Thursday, October 3, 2013

Window on Eurasia: Kremlin Could Lose Even Belarus to Europe, Commentator Says

Paul Goble

            Staunton, October 3 – Having the example of the evolution of Ukrainian President Viktor Yanukovich from “a pro-Russian politician” to “a convinced supporter of European integration,” Russian leaders cannot fail to be concerned that Belarus’ Alyaksandr Lukashenka may follow the same path, a “loss” that would call into question all of Moscow’s regional integration plans.

            That is the somewhat surprising conclusion offered by Innokenty Adyasov yesterday in a 1300-word commentary for the agency entitled “Could Russia Lose Belarus?”  that already has been picked up by a number of other Russian Internet outlets (

            The joint appearance of Russian President Vladimir Putin and Alyaksandr Lukashenka in Kaliningrad for the West-2013 military exercises clearly shows that the two countries remain allies, and Lukashenka has said as recently as May of last year that “Belarus is the closets and truest ally of Russia. Such it was, is and will be.”

            Moreover, Adyasov says, “it is perfectly clear” that neither capital wants several disputes about businesses to undercut the broader cooperation between them and that Belarus wants to continue to enjoy the various subsidies and special preferences it has been receiving up to now. Nonetheless, there are concerns about the future in both Moscow and Minsk.

            “Russia is obviously concerned,” the commentator continues, “that Belarus, following Ukraine, could be draw into the orbit of influence of the European Union via the mechanisms of the ‘Eastern Partnership.’”  That is something both Poland and Lithuania have been pushing, and Brussels for its part has begun to cut back on its sanctions against Minsk.

            In addition, the EU has offered Belarus within the framework of its Eastern Partnership a new program of cooperation including expanded economic ties and business contacts and the strengthening of cooperation in transportation, energy, and customs procedures.

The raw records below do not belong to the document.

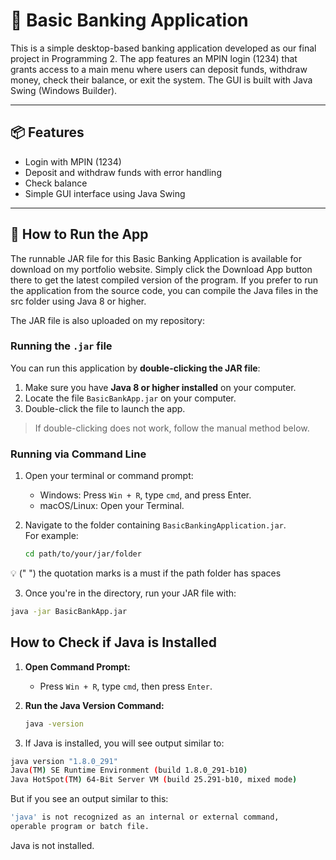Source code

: # 🏦 Basic Banking Application

This is a simple desktop-based banking application developed as our final project in Programming 2. The app features an MPIN login (1234) that grants access to a main menu where users can deposit funds, withdraw money, check their balance, or exit the system. The GUI is built with Java Swing (Windows Builder).

---

## 📦 Features

- Login with MPIN (1234)
- Deposit and withdraw funds with error handling
- Check balance
- Simple GUI interface using Java Swing

---



## 🚀 How to Run the App
The runnable JAR file for this Basic Banking Application is available for download on my portfolio website.
Simply click the Download App button there to get the latest compiled version of the program.
If you prefer to run the application from the source code, you can compile the Java files in the src folder using Java 8 or higher.

The JAR file is also uploaded on my repository:

### Running the `.jar` file

You can run this application by **double-clicking the JAR file**:

1. Make sure you have **Java 8 or higher installed** on your computer.
2. Locate the file `BasicBankApp.jar` on your computer.
3. Double-click the file to launch the app.

> If double-clicking does not work, follow the manual method below.

### Running via Command Line

1. Open your terminal or command prompt:
   - Windows: Press `Win + R`, type `cmd`, and press Enter.
   - macOS/Linux: Open your Terminal.

2. Navigate to the folder containing `BasicBankingApplication.jar`.  
   For example:
   ```bash
   cd path/to/your/jar/folder
   
💡 (" ") the quotation marks is a must if the path folder has spaces



3. Once you're in the directory, run your JAR file with:

  ```bash
java -jar BasicBankApp.jar

```


## How to Check if Java is Installed

1. **Open Command Prompt:**
   - Press `Win + R`, type `cmd`, then press `Enter`.

2. **Run the Java Version Command:**
   ```bash
   java -version
3. If Java is installed, you will see output similar to:


  ```bash
java version "1.8.0_291"
Java(TM) SE Runtime Environment (build 1.8.0_291-b10)
Java HotSpot(TM) 64-Bit Server VM (build 25.291-b10, mixed mode)

```
But if you see an output similar to this:

```bash
'java' is not recognized as an internal or external command,
operable program or batch file.

```
Java is not installed.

But it is not yet clear whether Belarus will go to the Eastern Partnership summit in November.

            According to Adyasov, “the thesis that only the figure of Alyaksandr Lukashenka is preventing Belarus from a rapid drift toward the EU is extremely popular among both Russian and Belarusian opposition political analysts.” The commentator says that this assertion is “at one and the same time both true and not true.”

            At present, Lukashenka remains in Western public opinion “the last dictator in Europe,” although that phrase is used less often and Brussels has “more than once” shown its flexibility in order to promote its geopolitical goals.  But it is also true that “the number of backers of European integration in Belarus is growing, “especially among the young and in major cities.”

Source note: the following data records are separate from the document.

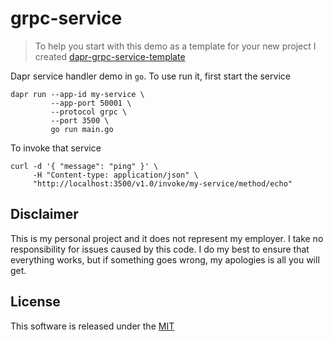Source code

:# grpc-service

> To help you start with this demo as a template for your new project I created [dapr-grpc-service-template](https://github.com/mchmarny/dapr-grpc-service-template)

Dapr service handler demo in `go`. To use run it, first start the service

```shell
dapr run --app-id my-service \
		 --app-port 50001 \
		 --protocol grpc \
		 --port 3500 \
         go run main.go
```

To invoke that service

```shell
curl -d '{ "message": "ping" }' \
     -H "Content-type: application/json" \
     "http://localhost:3500/v1.0/invoke/my-service/method/echo"
```

## Disclaimer

This is my personal project and it does not represent my employer. I take no responsibility for issues caused by this code. I do my best to ensure that everything works, but if something goes wrong, my apologies is all you will get.

## License

This software is released under the [MIT](./LICENSE)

            And it must be acknowledged, Adyasov says, that Russia over the last decade “has done a great deal to strengthen European integration attitudes in Belarusian society by proposing that the republic join the Russian Federation as some kind of ‘North-West kray’” and by suggesting that it will limit imports from Belarus to force Minsk to do what Moscow wants.

            But there are also reasons why Belarus is unlikely to drift away from Moscow and toward Europe: Moscow’s subsidies keep oil and gas prices there low and preferential trade policies have helped Belarus to increase exports to Russia, to boost wages at home and to send “up to a million” of its citizens to work in the Russian Federation.

            However, all these things may not be enough to keep Belarus within Moscow’s orbit given the worsening economic situation in Belarus in recent months and the prospects that the country will have to significantly devalue its currency.  The latter step could help boost exports especially to Russia but only as long as Belarus has free access to that market.

            One event looming on the horizon that could trigger dramatic change is the presidential election now set for 2015.  Lukashenka can count on “the conservative Belarus electorate” as long as he maintains economic ties with Moscow, “doesn’t convert Belarus into a ‘North West Kray’ of Russia, and doesn’t allow privatization on the Russian model.”

            “But even among voters loyal to Lukashenka, there is a definite sense of tiredness concerning the irreplaceable Belarusian leader,” Adyasov says. Net year, Lukashenka will mark the 20th anniversary of his rule.” Consequently, he needs “the support of Moscow and above all financial support” to continue in office.

            “On the one hand,” the commentator concludes, Moscow doesn’t have an alternative to him. But “on the other, there exist concerns that unless he gets the necessary support from Moscow, Lukashenka will want to play the card of a certain ‘path for Belarus separate from Russia,’” as he has hinted at , in order to win “the nationalistically oriented electorate.”